Entries provided ▸
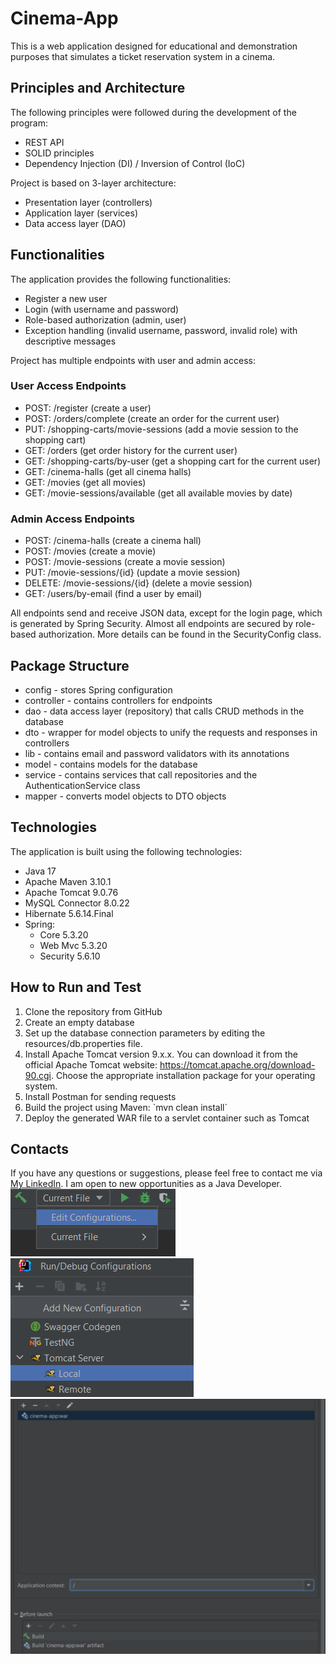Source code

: # Cinema-App

This is a web application designed for educational and demonstration purposes that simulates a ticket reservation system in a cinema.

## Principles and Architecture

The following principles were followed during the development of the program:

- REST API
- SOLID principles
- Dependency Injection (DI) / Inversion of Control (IoC)

Project is based on 3-layer architecture:

- Presentation layer (controllers)
- Application layer (services)
- Data access layer (DAO)

## Functionalities

The application provides the following functionalities:

- Register a new user
- Login (with username and password)
- Role-based authorization (admin, user)
- Exception handling (invalid username, password, invalid role) with descriptive messages

Project has multiple endpoints with user and admin access:

### User Access Endpoints

- POST: /register (create a user)
- POST: /orders/complete (create an order for the current user)
- PUT: /shopping-carts/movie-sessions (add a movie session to the shopping cart)
- GET: /orders (get order history for the current user)
- GET: /shopping-carts/by-user (get a shopping cart for the current user)
- GET: /cinema-halls (get all cinema halls)
- GET: /movies (get all movies)
- GET: /movie-sessions/available (get all available movies by date)

### Admin Access Endpoints

- POST: /cinema-halls (create a cinema hall)
- POST: /movies (create a movie)
- POST: /movie-sessions (create a movie session)
- PUT: /movie-sessions/{id} (update a movie session)
- DELETE: /movie-sessions/{id} (delete a movie session)
- GET: /users/by-email (find a user by email)

All endpoints send and receive JSON data, except for the login page, which is generated by Spring Security. Almost all endpoints are secured by role-based authorization. More details can be found in the SecurityConfig class.

## Package Structure

- config - stores Spring configuration
- controller - contains controllers for endpoints
- dao - data access layer (repository) that calls CRUD methods in the database
- dto - wrapper for model objects to unify the requests and responses in controllers
- lib - contains email and password validators with its annotations
- model - contains models for the database
- service - contains services that call repositories and the AuthenticationService class
- mapper - converts model objects to DTO objects

## Technologies

The application is built using the following technologies:

- Java 17
- Apache Maven 3.10.1
- Apache Tomcat 9.0.76
- MySQL Connector 8.0.22
- Hibernate 5.6.14.Final
- Spring:
    - Core 5.3.20
    - Web Mvc 5.3.20
    - Security 5.6.10

## How to Run and Test

1. Clone the repository from GitHub
2. Create an empty database
3. Set up the database connection parameters by editing the resources/db.properties file.
4. Install Apache Tomcat version 9.x.x. You can download it from the official Apache Tomcat website: https://tomcat.apache.org/download-90.cgi. Choose the appropriate installation package for your operating system.
5. Install Postman for sending requests
6. Build the project using Maven: \`mvn clean install\`
7. Deploy the generated WAR file to a servlet container such as Tomcat


## Contacts

If you have any questions or suggestions, please feel free to contact me via [My LinkedIn](https://www.linkedin.com/in/anastasiia-variichuk/). I am open to new opportunities as a Java Developer.
![Screenshot](img1.png)
![Screenshot](img2.png)
![Screenshot](img3.png)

Work item ▸
Write out the whole listing exactly. Pictures stay out.

Result of this exercise ▸
Source code

: # Cinema-App

This is a web application designed for educational and demonstration purposes that simulates a ticket reservation system in a cinema.

## Principles and Architecture

The following principles were followed during the development of the program:

- REST API
- SOLID principles
- Dependency Injection (DI) / Inversion of Control (IoC)

Project is based on 3-layer architecture:

- Presentation layer (controllers)
- Application layer (services)
- Data access layer (DAO)

## Functionalities

The application provides the following functionalities:

- Register a new user
- Login (with username and password)
- Role-based authorization (admin, user)
- Exception handling (invalid username, password, invalid role) with descriptive messages

Project has multiple endpoints with user and admin access:

### User Access Endpoints

- POST: /register (create a user)
- POST: /orders/complete (create an order for the current user)
- PUT: /shopping-carts/movie-sessions (add a movie session to the shopping cart)
- GET: /orders (get order history for the current user)
- GET: /shopping-carts/by-user (get a shopping cart for the current user)
- GET: /cinema-halls (get all cinema halls)
- GET: /movies (get all movies)
- GET: /movie-sessions/available (get all available movies by date)

### Admin Access Endpoints

- POST: /cinema-halls (create a cinema hall)
- POST: /movies (create a movie)
- POST: /movie-sessions (create a movie session)
- PUT: /movie-sessions/{id} (update a movie session)
- DELETE: /movie-sessions/{id} (delete a movie session)
- GET: /users/by-email (find a user by email)

All endpoints send and receive JSON data, except for the login page, which is generated by Spring Security. Almost all endpoints are secured by role-based authorization. More details can be found in the SecurityConfig class.

## Package Structure

- config - stores Spring configuration
- controller - contains controllers for endpoints
- dao - data access layer (repository) that calls CRUD methods in the database
- dto - wrapper for model objects to unify the requests and responses in controllers
- lib - contains email and password validators with its annotations
- model - contains models for the database
- service - contains services that call repositories and the AuthenticationService class
- mapper - converts model objects to DTO objects

## Technologies

The application is built using the following technologies:

- Java 17
- Apache Maven 3.10.1
- Apache Tomcat 9.0.76
- MySQL Connector 8.0.22
- Hibernate 5.6.14.Final
- Spring:
    - Core 5.3.20
    - Web Mvc 5.3.20
    - Security 5.6.10

## How to Run and Test

1. Clone the repository from GitHub
2. Create an empty database
3. Set up the database connection parameters by editing the resources/db.properties file.
4. Install Apache Tomcat version 9.x.x. You can download it from the official Apache Tomcat website: https://tomcat.apache.org/download-90.cgi. Choose the appropriate installation package for your operating system.
5. Install Postman for sending requests
6. Build the project using Maven: \`mvn clean install\`
7. Deploy the generated WAR file to a servlet container such as Tomcat


## Contacts

If you have any questions or suggestions, please feel free to contact me via [My LinkedIn](https://www.linkedin.com/in/anastasiia-variichuk/). I am open to new opportunities as a Java Developer.
![Screenshot](img1.png)
![Screenshot](img2.png)
![Screenshot](img3.png)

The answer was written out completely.